Methods: A genetic survival analysis was performed using cohort data from the Clinical Omics Data Archive (CODA). Metabolic syndrome-associated single nucleotide polymorphisms (SNPs) were identified via literature review, with variant details obtained from the NCBI dbSNP database. The impact of each SNP on dementia severity was evaluated using Weibull survival analysis [1]. To account for multiple SNPs concurrently, principal component analysis (PCA) [2] was applied to the genetic data, followed by Weibull survival analysis on the derived principal components.

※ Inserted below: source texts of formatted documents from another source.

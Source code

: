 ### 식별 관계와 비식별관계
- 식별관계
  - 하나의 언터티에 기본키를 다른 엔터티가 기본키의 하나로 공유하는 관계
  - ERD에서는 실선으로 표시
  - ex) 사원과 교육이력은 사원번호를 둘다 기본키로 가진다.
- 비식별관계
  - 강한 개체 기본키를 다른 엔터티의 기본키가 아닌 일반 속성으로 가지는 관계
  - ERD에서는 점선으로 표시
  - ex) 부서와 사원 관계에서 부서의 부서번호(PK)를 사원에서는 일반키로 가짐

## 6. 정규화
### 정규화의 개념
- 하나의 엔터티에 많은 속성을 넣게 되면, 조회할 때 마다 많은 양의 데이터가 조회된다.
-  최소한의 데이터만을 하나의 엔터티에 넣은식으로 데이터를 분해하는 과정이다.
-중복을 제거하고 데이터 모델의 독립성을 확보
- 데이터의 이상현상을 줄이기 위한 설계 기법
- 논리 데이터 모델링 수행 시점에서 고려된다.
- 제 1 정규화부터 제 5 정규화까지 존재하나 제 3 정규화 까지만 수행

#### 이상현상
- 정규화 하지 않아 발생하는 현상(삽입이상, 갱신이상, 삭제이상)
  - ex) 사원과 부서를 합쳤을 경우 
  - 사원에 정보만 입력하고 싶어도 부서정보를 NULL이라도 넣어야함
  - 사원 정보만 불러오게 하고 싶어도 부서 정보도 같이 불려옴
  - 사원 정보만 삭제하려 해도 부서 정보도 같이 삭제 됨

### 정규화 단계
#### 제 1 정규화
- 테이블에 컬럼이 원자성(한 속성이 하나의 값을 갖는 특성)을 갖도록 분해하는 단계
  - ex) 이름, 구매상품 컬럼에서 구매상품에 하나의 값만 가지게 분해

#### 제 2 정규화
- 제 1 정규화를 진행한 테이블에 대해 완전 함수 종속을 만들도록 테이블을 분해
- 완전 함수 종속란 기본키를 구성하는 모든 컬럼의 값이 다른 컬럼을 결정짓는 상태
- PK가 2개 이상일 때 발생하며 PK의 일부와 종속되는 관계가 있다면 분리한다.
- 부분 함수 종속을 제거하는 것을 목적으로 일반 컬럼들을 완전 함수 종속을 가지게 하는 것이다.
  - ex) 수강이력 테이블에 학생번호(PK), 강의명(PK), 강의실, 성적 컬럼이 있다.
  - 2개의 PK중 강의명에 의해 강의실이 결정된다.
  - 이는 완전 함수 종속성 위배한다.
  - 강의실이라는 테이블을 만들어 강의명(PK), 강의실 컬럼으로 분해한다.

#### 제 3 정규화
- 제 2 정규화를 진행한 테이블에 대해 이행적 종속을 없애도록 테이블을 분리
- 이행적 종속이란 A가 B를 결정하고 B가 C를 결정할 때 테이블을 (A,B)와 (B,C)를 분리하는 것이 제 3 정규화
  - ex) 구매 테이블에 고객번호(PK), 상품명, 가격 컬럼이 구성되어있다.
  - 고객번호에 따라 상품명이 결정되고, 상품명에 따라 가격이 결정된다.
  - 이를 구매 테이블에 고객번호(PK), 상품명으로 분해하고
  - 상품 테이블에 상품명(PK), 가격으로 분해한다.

Results: The Weibull survival model to individual SNPs identified two significant associations with dementia onset time. The rs9939609 variant (chr16:53786615)[3], known for its association with Type 2 Diabetes(T2D), was found to significantly accelerate the onset of dementia (p = 0.006). Conversely, the rs7756992 variant (chr6:20679478), also linked to T2D, showed a significant association with delayed dementia onset (p = 0.0418). To assess the combined impact of multiple SNPs, we employed PCA followed by Weibull survival analysis on the derived principal components (PCs). This approach revealed that only the first principal component (PC1) had a statistically significant effect on dementia onset time (p < 0.05). Further investigation showed that the rs9939609 variant strongly contributed to PC1, confirming its role in accelerating dementia onset within the context of broader genetic covariation captured by PCA. In contrast, the rs7756992 variant exhibited minimal influence on PC1, suggesting its individual effect might be less pronounced when considering the combined genetic landscape represented by the primary principal component.
Conclusions: Our survival analysis of Type 2 Diabetes (T2D)-associated SNPs within the CODA cohort demonstrated their influence on dementia onset timing. the rs9939609 variant significantly accelerated onset, confirmed via PCA highlighting its strong contribution to the primary genetic component affecting timing. This study moves beyond traditional risk association, using survival analysis to establish that T2D genetic factors not only associate with dementia presence but critically impact when the disease develops.
Citations: [1]Carroll, K. J. (2003). On the use and utility of the Weibull model in the analysis of survival data. Controlled clinical trials, 24(6), 682-701. [2]Abdi, H., & Williams, L. J. (2010). Principal component analysis. Wiley interdisciplinary reviews: computational statistics, 2(4), 433-459. [3]Fawwad, A., Siddiqui, I. A., Zeeshan, N. F., Shahid, S. M., & Basit, A. (2015). Association of SNP rs9939609 in FTO gene with metabolic syndrome in type 2 diabetic subjects, rectruited from a tertiary care unit of Karachi, Pakistan. Pakistan Journal of Medical Sciences, 31(1), 140.